Outside it's America
In Ireland, he’s the biggest name in comedy – a superstar who can pack them into live shows and shift DVDs by the jumboload. But having conquered his homeland, Tommy Tiernan faced the question: where to from here? The answer was America, the Holy Grail for anyone in the entertainment business. The story of his battle to win hearts and minds is captured in Jokerman – Tommy Tiernan Takes On America, a documentary series that is about to hit the screens on RTE. But first, there’s the important matter of a Hot Press interview to attend to.
Olaf Tyaransen, 17 May 2006

For someone who’s widely considered to be this country’s very best stand-up comedian, the normally industrious Tommy Tiernan has been keeping a fairly low profile of late.
There is a reason. The 36-year-old Navan-born, controversialist has his sights set on cracking America. What’s more, the campaign is beginning to take effect.

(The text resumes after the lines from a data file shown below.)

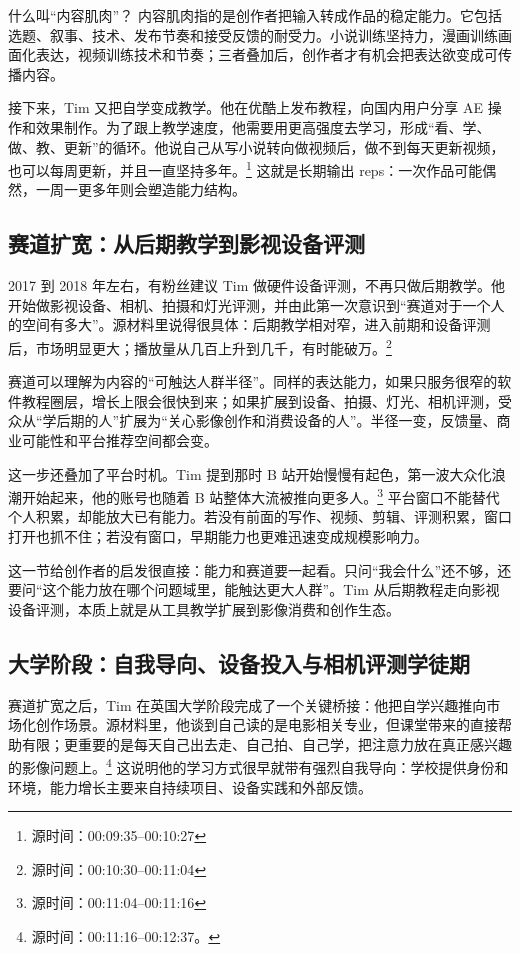 \documentclass[a4paper]{article}
\begin{document}
\begin{knowledgebox}{什么叫“内容肌肉”？}
内容肌肉指的是创作者把输入转成作品的稳定能力。它包括选题、叙事、技术、发布节奏和接受反馈的耐受力。小说训练坚持力，漫画训练画面化表达，视频训练技术和节奏；三者叠加后，创作者才有机会把表达欲变成可传播内容。
\end{knowledgebox}

接下来，Tim 又把自学变成教学。他在优酷上发布教程，向国内用户分享 AE 操作和效果制作。为了跟上教学速度，他需要用更高强度去学习，形成“看、学、做、教、更新”的循环。他说自己从写小说转向做视频后，做不到每天更新视频，也可以每周更新，并且一直坚持多年。\footnote{源时间：00:09:35--00:10:27} 这就是长期输出 reps：一次作品可能偶然，一周一更多年则会塑造能力结构。

\subsection{赛道扩宽：从后期教学到影视设备评测}

2017 到 2018 年左右，有粉丝建议 Tim 做硬件设备评测，不再只做后期教学。他开始做影视设备、相机、拍摄和灯光评测，并由此第一次意识到“赛道对于一个人的空间有多大”。源材料里说得很具体：后期教学相对窄，进入前期和设备评测后，市场明显更大；播放量从几百上升到几千，有时能破万。\footnote{源时间：00:10:30--00:11:04}

赛道可以理解为内容的“可触达人群半径”。同样的表达能力，如果只服务很窄的软件教程圈层，增长上限会很快到来；如果扩展到设备、拍摄、灯光、相机评测，受众从“学后期的人”扩展为“关心影像创作和消费设备的人”。半径一变，反馈量、商业可能性和平台推荐空间都会变。

这一步还叠加了平台时机。Tim 提到那时 B 站开始慢慢有起色，第一波大众化浪潮开始起来，他的账号也随着 B 站整体大流被推向更多人。\footnote{源时间：00:11:04--00:11:16} 平台窗口不能替代个人积累，却能放大已有能力。若没有前面的写作、视频、剪辑、评测积累，窗口打开也抓不住；若没有窗口，早期能力也更难迅速变成规模影响力。

这一节给创作者的启发很直接：能力和赛道要一起看。只问“我会什么”还不够，还要问“这个能力放在哪个问题域里，能触达更大人群”。Tim 从后期教程走向影视设备评测，本质上就是从工具教学扩展到影像消费和创作生态。

\subsection{大学阶段：自我导向、设备投入与相机评测学徒期}

赛道扩宽之后，Tim 在英国大学阶段完成了一个关键桥接：他把自学兴趣推向市场化创作场景。源材料里，他谈到自己读的是电影相关专业，但课堂带来的直接帮助有限；更重要的是每天自己出去走、自己拍、自己学，把注意力放在真正感兴趣的影像问题上。\footnote{源时间：00:11:16--00:12:37。} 这说明他的学习方式很早就带有强烈自我导向：学校提供身份和环境，能力增长主要来自持续项目、设备实践和外部反馈。
\end{document}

Having gotten about as big as it’s possible to get on this side of the pond, Tiernan has chosen not to rest on his laurels, but to instead go to the bottom of the American comedy food chain and see if he can make his name over there. For Tiernan, America is his Mecca – not just where it’s at, but where it’s always been at. After all, the US was home to most of his comedy heroes (Bill Hicks, Lenny Bruce, Richard Pryor). For the 1998 Perrier Award winner not to dip his toes into the Stateside scene and be judged by his peers would be something akin to a rock band being content to boast about being “big in Japan.” Or so his press release says.
Jokerman – Tommy Tiernan Takes On America is a new documentary television series which tells the story of his U.S. invasion to date. Filmed and produced by Galway-based Power Pictures (the same company behind his last foray onto the small screen, the critically acclaimed Supertramp – Tommy Tiernan’s Walking Tour of Ireland), it follows him on a two-year journey which takes him from playing the biggest venues in Ireland and the UK to gigging as a ten-minute opening act in the small comedy clubs of cities like New York, Washington DC, Texas and LA. Or from virtually ubiquitous to virtually anonymous.
RTE will screen the first three episodes of Jokerman, beginning on RTE 2 on Monday, 8th of May, and running for three consecutive weeks. In the autumn, after he’s performed his full-length stand-up show in New York this summer, they’ll repeat the first three, with the fourth and final episode as a denouement.
So the pressure’s really on, but you wouldn’t think it today. It’s a sun-drenched Thursday afternoon in Salthill. Tommy greets me with a grin on the seafront balcony of the Galway Bay Hotel. He seems to be in fine fettle. He’s got the shades on – but, once we get stuck into this interview, it becomes obvious that the gloves are off.